Task prompt → The records below hold a stretch from the line with "## Reformatting and Loading the Data" through the line with "</textarea>"; return exactly those lines, ends included, and nothing more.

[Plain-text document sources]
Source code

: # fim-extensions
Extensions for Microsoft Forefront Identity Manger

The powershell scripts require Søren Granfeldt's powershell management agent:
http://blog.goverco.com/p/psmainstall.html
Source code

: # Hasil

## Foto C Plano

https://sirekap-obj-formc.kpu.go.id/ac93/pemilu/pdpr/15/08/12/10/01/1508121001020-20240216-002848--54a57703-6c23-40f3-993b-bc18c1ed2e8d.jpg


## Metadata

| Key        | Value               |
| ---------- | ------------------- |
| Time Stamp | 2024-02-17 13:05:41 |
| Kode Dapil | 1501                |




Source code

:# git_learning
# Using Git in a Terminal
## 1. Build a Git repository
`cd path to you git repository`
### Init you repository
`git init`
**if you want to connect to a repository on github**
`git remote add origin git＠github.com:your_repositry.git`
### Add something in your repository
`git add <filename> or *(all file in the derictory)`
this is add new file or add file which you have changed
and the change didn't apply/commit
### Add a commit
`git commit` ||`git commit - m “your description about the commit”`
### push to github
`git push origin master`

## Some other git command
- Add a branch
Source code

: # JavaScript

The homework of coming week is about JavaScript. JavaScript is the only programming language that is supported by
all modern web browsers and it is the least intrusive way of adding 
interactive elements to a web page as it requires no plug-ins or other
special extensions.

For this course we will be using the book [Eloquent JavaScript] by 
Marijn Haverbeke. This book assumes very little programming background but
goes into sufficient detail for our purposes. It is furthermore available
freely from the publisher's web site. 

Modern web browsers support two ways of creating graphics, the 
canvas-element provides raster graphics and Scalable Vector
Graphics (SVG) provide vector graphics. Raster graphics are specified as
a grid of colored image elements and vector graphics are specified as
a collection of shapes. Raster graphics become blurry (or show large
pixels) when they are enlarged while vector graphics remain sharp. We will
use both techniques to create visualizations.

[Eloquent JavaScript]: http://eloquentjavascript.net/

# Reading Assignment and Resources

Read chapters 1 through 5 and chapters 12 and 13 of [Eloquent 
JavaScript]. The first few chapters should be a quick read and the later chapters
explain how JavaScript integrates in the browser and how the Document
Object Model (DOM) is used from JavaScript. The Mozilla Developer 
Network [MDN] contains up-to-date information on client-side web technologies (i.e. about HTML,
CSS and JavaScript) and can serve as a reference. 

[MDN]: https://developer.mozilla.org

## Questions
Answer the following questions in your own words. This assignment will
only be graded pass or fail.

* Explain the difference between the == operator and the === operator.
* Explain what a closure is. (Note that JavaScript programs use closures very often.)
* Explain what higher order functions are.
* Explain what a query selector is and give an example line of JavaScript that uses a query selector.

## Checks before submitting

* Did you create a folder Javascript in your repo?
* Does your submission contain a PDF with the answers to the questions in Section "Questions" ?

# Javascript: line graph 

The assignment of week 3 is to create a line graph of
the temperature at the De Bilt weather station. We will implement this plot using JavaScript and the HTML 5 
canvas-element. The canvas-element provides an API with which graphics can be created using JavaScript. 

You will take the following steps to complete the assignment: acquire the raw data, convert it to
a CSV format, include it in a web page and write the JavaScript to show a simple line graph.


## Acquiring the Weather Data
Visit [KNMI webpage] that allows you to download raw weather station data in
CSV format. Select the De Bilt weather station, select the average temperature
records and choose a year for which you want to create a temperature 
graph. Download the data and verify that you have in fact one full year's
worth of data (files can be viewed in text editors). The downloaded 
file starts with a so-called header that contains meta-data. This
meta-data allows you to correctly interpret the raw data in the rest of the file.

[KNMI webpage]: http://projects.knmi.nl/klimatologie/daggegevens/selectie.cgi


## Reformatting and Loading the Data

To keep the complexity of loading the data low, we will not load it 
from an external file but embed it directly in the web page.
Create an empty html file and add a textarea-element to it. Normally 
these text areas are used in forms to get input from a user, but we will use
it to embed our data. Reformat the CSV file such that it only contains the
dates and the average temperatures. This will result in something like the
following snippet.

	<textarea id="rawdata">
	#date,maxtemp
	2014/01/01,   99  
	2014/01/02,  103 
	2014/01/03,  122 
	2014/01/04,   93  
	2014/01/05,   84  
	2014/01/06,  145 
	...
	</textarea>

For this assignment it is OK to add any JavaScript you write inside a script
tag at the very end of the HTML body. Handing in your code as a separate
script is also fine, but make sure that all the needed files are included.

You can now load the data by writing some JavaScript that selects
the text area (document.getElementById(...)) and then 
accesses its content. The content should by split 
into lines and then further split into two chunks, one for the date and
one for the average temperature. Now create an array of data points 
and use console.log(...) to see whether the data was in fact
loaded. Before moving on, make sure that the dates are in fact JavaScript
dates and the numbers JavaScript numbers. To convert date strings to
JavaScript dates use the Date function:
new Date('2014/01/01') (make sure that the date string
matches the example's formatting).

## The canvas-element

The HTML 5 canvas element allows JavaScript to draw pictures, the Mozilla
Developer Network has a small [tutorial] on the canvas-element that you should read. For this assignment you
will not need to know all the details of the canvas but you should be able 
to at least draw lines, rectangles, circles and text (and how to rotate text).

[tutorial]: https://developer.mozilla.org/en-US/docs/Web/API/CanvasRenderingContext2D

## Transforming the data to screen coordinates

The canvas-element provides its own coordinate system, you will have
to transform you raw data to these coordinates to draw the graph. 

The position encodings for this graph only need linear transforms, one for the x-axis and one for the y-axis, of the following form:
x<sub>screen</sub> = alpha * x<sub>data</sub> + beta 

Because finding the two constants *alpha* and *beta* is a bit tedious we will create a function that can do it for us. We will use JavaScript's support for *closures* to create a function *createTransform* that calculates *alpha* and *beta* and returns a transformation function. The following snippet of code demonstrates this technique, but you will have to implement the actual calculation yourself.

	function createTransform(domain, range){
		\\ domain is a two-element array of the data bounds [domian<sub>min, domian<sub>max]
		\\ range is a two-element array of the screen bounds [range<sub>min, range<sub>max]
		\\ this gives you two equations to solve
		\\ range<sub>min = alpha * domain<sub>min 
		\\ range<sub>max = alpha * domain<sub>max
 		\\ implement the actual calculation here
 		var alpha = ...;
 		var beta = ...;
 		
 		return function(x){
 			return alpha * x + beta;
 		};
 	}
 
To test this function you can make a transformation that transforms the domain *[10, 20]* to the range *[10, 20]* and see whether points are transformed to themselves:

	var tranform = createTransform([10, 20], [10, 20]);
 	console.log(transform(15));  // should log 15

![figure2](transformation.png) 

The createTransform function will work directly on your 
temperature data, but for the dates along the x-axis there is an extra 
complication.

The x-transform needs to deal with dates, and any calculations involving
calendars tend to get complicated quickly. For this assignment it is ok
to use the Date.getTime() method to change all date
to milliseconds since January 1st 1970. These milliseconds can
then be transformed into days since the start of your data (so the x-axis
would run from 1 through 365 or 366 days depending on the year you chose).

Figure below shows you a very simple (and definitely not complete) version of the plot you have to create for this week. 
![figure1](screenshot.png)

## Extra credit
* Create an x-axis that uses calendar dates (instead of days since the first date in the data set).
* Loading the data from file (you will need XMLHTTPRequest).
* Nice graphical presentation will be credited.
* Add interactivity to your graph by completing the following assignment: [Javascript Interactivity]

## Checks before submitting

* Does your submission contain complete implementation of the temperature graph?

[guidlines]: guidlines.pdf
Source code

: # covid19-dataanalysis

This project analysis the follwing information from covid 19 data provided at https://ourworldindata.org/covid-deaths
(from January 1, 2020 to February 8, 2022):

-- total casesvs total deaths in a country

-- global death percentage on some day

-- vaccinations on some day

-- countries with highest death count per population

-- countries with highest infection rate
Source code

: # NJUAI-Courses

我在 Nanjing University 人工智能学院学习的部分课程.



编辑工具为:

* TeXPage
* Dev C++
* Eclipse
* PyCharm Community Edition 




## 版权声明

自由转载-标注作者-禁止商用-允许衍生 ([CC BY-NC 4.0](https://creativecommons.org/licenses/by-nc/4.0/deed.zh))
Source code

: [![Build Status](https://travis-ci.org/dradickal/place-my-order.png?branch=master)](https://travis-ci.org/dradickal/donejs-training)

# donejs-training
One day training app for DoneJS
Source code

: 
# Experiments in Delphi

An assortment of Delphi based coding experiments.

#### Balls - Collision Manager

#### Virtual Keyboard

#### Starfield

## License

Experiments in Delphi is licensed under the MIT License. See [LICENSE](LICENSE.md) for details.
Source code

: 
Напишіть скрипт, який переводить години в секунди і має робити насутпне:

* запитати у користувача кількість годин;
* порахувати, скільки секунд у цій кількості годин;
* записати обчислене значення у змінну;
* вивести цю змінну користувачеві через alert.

Solution for this exercise →
## Reformatting and Loading the Data

To keep the complexity of loading the data low, we will not load it 
from an external file but embed it directly in the web page.
Create an empty html file and add a textarea-element to it. Normally 
these text areas are used in forms to get input from a user, but we will use
it to embed our data. Reformat the CSV file such that it only contains the
dates and the average temperatures. This will result in something like the
following snippet.

	<textarea id="rawdata">
	#date,maxtemp
	2014/01/01,   99  
	2014/01/02,  103 
	2014/01/03,  122 
	2014/01/04,   93  
	2014/01/05,   84  
	2014/01/06,  145 
	...
	</textarea>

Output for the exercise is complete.